Gel electrophoresis is used to characterize one of the most basic properties - molecular mass - of both polynucleotides and polypeptides. Gel electrophoresis can also be used to determine: (1) the purity of these samples, (2) heterogeneity/extent of degradation, and (3) subunit composition.
The most common gel electrophoresis materials for DNA molecules is agarose and acrylamide.
Acrylamide gels are useful for separation of small DNA fragments typically oligonucleotides <100 base pairs. These gels are usually of a low acrylamide concentration (<=6%) and contain the non-ionic denaturing agent Urea (6M). The denaturing agent prevents secondary structure formation in oligonucleotides and allows a relatively accurate determination of molecular mass.

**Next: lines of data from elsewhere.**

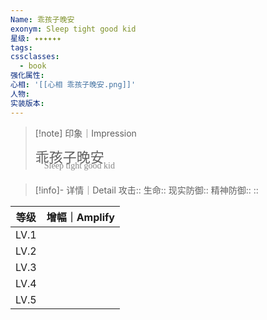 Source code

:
 ```yaml
---
Name: 乖孩子晚安
exonym: Sleep tight good kid
星级: ✦✦✦✦✦✦
tags: 
cssclasses:
  - book
强化属性: 
心相: '[[心相 乖孩子晚安.png]]'
人物: 
实装版本:
---
```



> [!note] 印象｜Impression
> 
> <p style="font-family: '家族宋', sans-serif; font-size: 22px; line-height: 0.75; text-indent: 0;">乖孩子晚安<br><span style="font-family: serif; font-size: 14px; color: #888888;">　Sleep tight good kid</span></p>
> 
> 

> [!info]- 详情｜Detail
> 攻击:: 
> 生命:: 
> 现实防御:: 
> 精神防御:: 
> :: 

|  等级  | 增幅｜Amplify |
| :--: | :--------: |
| LV.1 |            |
| LV.2 |            |
| LV.3 |            |
| LV.4 |            |
| LV.5 |            |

Gel electrophoresis of proteins almost exclusively utilizes polyacrylamide. The acrylamide solution usually contains two components: acrylamide and bis acrylamide. A typical value for the acrylamide:bis ratio is 19:1. The bis acrylamide is essentially a cross-linking component of the acrylamide polymer. The total acrylamide concentration in the gel affects the migration of proteins through the matrix (as with the concentration of agarose). Protein gels are usually performed under denaturing conditions in the presence of the detergent sodium dodecyl sulfate (SDS). The proteins are denatured by heat in the presence of SDS. The SDS binds, via hydrophobic interactions, to the proteins in an amount approximately proportional to the size of the protein. Due to the charged nature of the SDS molecule the proteins thus have a somewhat constant charge to mass ratio and migrate through the gel at a rate proportional to their molecular mass, The proteins migrate towards the anode.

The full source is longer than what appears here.